Gaze Gesture Authentication System Against Shoulder Surfing Attacks
Manish Pillai1, Srivenkatesh Nair 2, Sujith Kurup3, Abhinav Menon4, and Prof. K.S. Charumathi5
1BE Student, Department of Computer Engineering, Pillai College of Engineering, Navi Mumbai - 410206
2BE Student, Department of Computer Engineering, Pillai College of Engineering, Navi Mumbai - 410206
3BE Student, Department of Computer Engineering, Pillai College of Engineering, Navi Mumbai - 410206
4BE Student, Department of Computer Engineering, Pillai College of Engineering, Navi Mumbai - 410206
5Assistant Professor, Department of Computer Engineering, Pillai College of Engineering, Navi Mumbai - 410206
---------------------------------------------------------------***------------------------------------------------------------------
Abstract - Shoulder surfing is the term used to describe one person observing another person’s computer or mobile device screen and keyboard to obtain sensitive information. Direct observation can be done by simply looking over someone’s shoulder – hence shoulder surfing – or using binoculars, video cameras, and other optical devices. Shoulder surfing usually has the goal of viewing and stealing sensitive information such as username and password combinations that can be used to enter a user's account later.
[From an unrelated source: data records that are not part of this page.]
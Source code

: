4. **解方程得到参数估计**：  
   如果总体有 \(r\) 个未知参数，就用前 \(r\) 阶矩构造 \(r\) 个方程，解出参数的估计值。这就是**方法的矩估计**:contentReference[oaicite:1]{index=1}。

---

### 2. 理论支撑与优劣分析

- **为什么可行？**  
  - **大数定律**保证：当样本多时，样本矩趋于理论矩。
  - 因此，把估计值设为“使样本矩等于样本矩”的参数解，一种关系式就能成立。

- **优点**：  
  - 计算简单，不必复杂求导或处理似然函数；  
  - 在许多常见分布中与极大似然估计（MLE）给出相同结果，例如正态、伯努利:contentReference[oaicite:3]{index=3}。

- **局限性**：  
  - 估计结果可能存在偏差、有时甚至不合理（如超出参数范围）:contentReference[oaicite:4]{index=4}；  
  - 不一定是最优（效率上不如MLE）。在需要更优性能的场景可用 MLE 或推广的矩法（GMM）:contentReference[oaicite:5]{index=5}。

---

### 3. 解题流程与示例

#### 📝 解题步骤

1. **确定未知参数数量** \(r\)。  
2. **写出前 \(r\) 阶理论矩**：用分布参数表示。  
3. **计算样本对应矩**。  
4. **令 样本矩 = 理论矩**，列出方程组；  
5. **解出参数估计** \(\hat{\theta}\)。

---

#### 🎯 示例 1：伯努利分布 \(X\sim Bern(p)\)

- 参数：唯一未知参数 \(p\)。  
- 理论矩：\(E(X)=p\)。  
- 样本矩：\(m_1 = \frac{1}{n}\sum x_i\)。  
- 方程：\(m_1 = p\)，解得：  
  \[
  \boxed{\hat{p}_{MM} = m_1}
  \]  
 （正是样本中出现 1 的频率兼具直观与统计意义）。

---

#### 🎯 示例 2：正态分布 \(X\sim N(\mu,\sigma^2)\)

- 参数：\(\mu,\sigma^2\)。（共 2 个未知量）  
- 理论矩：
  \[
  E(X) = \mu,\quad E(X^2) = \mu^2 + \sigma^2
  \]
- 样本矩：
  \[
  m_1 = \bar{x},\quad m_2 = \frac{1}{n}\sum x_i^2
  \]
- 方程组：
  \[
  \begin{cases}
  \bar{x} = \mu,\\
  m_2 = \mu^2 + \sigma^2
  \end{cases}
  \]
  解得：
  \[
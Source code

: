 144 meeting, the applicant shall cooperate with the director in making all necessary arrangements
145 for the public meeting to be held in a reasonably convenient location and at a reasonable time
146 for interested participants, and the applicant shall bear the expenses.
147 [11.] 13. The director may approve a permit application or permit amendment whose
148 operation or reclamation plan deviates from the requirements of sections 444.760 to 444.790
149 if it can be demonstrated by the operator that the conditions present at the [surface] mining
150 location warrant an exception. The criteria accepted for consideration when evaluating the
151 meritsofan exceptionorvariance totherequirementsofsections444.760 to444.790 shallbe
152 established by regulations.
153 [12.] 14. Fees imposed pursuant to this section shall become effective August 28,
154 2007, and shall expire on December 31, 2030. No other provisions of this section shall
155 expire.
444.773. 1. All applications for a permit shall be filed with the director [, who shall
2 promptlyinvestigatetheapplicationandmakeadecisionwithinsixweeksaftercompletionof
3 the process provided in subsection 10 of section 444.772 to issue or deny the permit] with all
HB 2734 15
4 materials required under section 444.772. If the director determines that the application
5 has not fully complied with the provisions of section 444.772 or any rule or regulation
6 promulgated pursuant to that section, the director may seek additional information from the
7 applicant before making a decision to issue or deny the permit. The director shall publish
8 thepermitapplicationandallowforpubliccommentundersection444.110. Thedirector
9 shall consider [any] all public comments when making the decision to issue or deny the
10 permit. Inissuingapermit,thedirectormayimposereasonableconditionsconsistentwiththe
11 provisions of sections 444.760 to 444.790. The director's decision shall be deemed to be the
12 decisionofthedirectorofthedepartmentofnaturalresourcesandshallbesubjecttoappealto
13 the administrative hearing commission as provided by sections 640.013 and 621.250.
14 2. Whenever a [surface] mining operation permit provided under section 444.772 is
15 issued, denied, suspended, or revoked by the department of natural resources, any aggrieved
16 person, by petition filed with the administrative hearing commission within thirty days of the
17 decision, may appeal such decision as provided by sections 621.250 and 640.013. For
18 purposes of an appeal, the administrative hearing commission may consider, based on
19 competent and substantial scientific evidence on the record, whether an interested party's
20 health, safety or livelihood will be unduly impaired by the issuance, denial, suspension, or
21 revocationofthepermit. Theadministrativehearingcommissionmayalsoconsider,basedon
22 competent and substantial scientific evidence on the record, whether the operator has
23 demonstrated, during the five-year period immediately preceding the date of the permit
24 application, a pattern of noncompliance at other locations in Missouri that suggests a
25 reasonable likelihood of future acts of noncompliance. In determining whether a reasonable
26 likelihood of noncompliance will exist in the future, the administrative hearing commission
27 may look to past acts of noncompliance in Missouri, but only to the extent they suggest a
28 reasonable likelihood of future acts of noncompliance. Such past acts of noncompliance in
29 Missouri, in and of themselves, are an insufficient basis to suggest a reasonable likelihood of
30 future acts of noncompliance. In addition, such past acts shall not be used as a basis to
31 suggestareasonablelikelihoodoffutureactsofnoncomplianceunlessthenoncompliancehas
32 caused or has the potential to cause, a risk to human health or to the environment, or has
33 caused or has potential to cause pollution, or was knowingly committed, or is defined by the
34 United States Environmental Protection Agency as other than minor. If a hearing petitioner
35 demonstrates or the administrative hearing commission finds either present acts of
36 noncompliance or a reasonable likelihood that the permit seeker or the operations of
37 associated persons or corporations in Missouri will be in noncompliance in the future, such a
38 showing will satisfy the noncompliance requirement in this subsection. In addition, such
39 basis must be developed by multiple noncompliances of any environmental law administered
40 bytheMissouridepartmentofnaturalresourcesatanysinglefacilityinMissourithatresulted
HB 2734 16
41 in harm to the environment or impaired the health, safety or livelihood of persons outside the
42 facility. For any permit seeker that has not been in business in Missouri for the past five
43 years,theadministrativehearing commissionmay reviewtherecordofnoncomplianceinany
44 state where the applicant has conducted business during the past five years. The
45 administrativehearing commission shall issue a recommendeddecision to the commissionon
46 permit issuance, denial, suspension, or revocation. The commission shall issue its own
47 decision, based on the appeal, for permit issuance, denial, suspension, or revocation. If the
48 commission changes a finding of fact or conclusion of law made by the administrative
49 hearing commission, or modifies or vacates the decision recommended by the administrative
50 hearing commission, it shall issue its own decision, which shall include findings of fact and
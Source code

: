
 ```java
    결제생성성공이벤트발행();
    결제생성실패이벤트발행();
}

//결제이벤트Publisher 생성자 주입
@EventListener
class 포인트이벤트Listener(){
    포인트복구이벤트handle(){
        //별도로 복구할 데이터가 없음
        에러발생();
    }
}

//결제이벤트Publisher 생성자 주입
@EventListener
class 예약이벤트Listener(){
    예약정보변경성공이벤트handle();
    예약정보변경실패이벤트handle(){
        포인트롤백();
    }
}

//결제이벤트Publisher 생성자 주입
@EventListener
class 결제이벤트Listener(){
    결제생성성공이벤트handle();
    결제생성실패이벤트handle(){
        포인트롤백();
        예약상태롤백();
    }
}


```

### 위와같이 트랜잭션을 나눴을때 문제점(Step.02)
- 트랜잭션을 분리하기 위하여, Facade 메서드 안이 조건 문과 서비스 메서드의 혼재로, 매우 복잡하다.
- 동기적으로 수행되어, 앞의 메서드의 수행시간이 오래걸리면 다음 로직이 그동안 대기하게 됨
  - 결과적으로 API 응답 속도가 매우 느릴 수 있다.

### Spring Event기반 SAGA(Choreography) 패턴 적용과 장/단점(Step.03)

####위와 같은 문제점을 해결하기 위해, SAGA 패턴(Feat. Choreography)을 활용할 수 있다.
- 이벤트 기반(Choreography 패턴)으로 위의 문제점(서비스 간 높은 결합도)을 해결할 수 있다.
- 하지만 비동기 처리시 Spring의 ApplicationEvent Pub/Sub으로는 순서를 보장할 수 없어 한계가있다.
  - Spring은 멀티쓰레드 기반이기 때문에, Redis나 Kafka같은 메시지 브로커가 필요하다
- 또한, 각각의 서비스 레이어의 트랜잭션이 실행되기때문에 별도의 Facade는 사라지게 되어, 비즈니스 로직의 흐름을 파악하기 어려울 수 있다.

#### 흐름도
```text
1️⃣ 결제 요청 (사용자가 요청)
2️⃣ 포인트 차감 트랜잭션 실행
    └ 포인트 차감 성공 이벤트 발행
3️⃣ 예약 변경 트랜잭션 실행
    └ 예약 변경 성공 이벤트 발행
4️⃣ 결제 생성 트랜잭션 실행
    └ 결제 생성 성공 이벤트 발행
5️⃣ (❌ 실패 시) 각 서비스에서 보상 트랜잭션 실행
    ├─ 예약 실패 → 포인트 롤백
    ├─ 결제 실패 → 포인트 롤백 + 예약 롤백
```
Credit card numbers, PIN, and sensitive personal information used in response to security questions are also targeted. So, the proposed Two-factor authentication would secure the system from the Shoulder Surfing Attack which is disparate from the traditional existing system where username and password are required for authentication. In the proposed system, the first phase is username & password validation just like a login page. The information for authentication is provided by the user while registering to the page. In the next phase, Gaze Gesture Authentication is used through Real time eye tracking using OpenCV and Dlib. Through multiple evaluations, we discuss how the authentication accuracy varies with respect to transition speed of numbers and user’s blink.
Keywords: Shoulder Surfing, Gaze Gesture, Authentication, Security, Eye Tracking, Patterns.